> **Your task**
Copy the complete listing word for word, but do not carry over any images.

> **Supplied entries**
==========
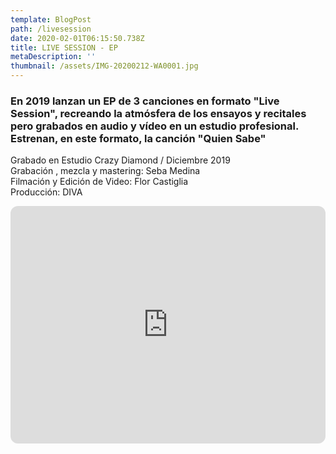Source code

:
 ```yaml
---
template: BlogPost
path: /livesession
date: 2020-02-01T06:15:50.738Z
title: LIVE SESSION - EP
metaDescription: ''
thumbnail: /assets/IMG-20200212-WA0001.jpg
---
```

### En 2019 lanzan un EP de 3 canciones en formato "Live Session", recreando la atmósfera de los ensayos y recitales pero grabados en audio y vídeo en un estudio profesional. Estrenan, en este formato, la canción "Quien Sabe"

Grabado en Estudio Crazy Diamond / Diciembre 2019 \
Grabación , mezcla y mastering: Seba Medina \
Filmación y Edición de Video: Flor Castiglia \
Producción: DIVA

<iframe style="border-radius:12px" src="https://open.spotify.com/embed/album/0VJAPrmB1tNXhOdcqPdxjd?utm_source=generator" width="100%" height="380" frameBorder="0" allowfullscreen="" allow="autoplay; clipboard-write; encrypted-media; fullscreen; picture-in-picture"></iframe>
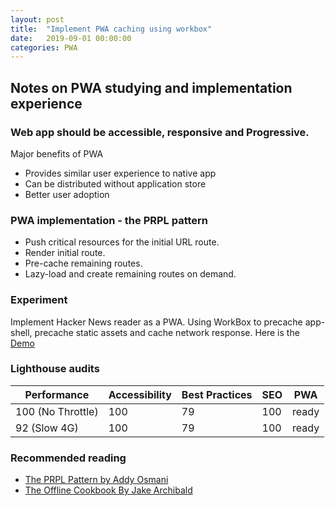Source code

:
 ```yaml
---
layout: post
title:  "Implement PWA caching using workbox"
date:   2019-09-01 00:00:00
categories: PWA
---
```

  
  ## Notes on PWA studying and implementation experience

  ### Web app should be accessible, responsive and Progressive. 
  Major benefits of PWA
  - Provides similar user experience to native app
  - Can be distributed without application store
  - Better user adoption

  ### PWA implementation - the PRPL pattern
  - Push critical resources for the initial URL route.
  - Render initial route.
  - Pre-cache remaining routes.
  - Lazy-load and create remaining routes on demand.
  
  ### Experiment
  Implement Hacker News reader as a PWA. Using WorkBox to precache app-shell, precache static assets and cache network response. Here is the [Demo]

  ### Lighthouse audits
  Performance | Accessibility | Best Practices | SEO | PWA
  --- | --- | --- | --- | ---
  100 (No Throttle) | 100 | 79 | 100 | ready
  92 (Slow 4G) | 100 | 79 | 100 | ready

  ### Recommended reading
  - [The PRPL Pattern by Addy Osmani]
  - [The Offline Cookbook By Jake Archibald]

  [The PRPL Pattern by Addy Osmani]: https://developers.google.com/web/fundamentals/performance/prpl-pattern/
  [The Offline Cookbook By Jake Archibald]: https://developers.google.com/web/fundamentals/instant-and-offline/offline-cookbook/
  [Demo]: https://supersubwoofer.github.io/myblog/hnpwa/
==========
> **Solved exercise**
Source code

:
 ```yaml
---
template: BlogPost
path: /livesession
date: 2020-02-01T06:15:50.738Z
title: LIVE SESSION - EP
metaDescription: ''
thumbnail: /assets/IMG-20200212-WA0001.jpg
---
```

### En 2019 lanzan un EP de 3 canciones en formato "Live Session", recreando la atmósfera de los ensayos y recitales pero grabados en audio y vídeo en un estudio profesional. Estrenan, en este formato, la canción "Quien Sabe"

Grabado en Estudio Crazy Diamond / Diciembre 2019 \
Grabación , mezcla y mastering: Seba Medina \
Filmación y Edición de Video: Flor Castiglia \
Producción: DIVA

<iframe style="border-radius:12px" src="https://open.spotify.com/embed/album/0VJAPrmB1tNXhOdcqPdxjd?utm_source=generator" width="100%" height="380" frameBorder="0" allowfullscreen="" allow="autoplay; clipboard-write; encrypted-media; fullscreen; picture-in-picture"></iframe>
Source code

:
 ```yaml
---
layout: post
title:  "Implement PWA caching using workbox"
date:   2019-09-01 00:00:00
categories: PWA
---
```

  
  ## Notes on PWA studying and implementation experience

  ### Web app should be accessible, responsive and Progressive. 
  Major benefits of PWA
  - Provides similar user experience to native app
  - Can be distributed without application store
  - Better user adoption

  ### PWA implementation - the PRPL pattern
  - Push critical resources for the initial URL route.
  - Render initial route.
  - Pre-cache remaining routes.
  - Lazy-load and create remaining routes on demand.
  
  ### Experiment
  Implement Hacker News reader as a PWA. Using WorkBox to precache app-shell, precache static assets and cache network response. Here is the [Demo]

  ### Lighthouse audits
  Performance | Accessibility | Best Practices | SEO | PWA
  --- | --- | --- | --- | ---
  100 (No Throttle) | 100 | 79 | 100 | ready
  92 (Slow 4G) | 100 | 79 | 100 | ready

  ### Recommended reading
  - [The PRPL Pattern by Addy Osmani]
  - [The Offline Cookbook By Jake Archibald]

  [The PRPL Pattern by Addy Osmani]: https://developers.google.com/web/fundamentals/performance/prpl-pattern/
  [The Offline Cookbook By Jake Archibald]: https://developers.google.com/web/fundamentals/instant-and-offline/offline-cookbook/
  [Demo]: https://supersubwoofer.github.io/myblog/hnpwa/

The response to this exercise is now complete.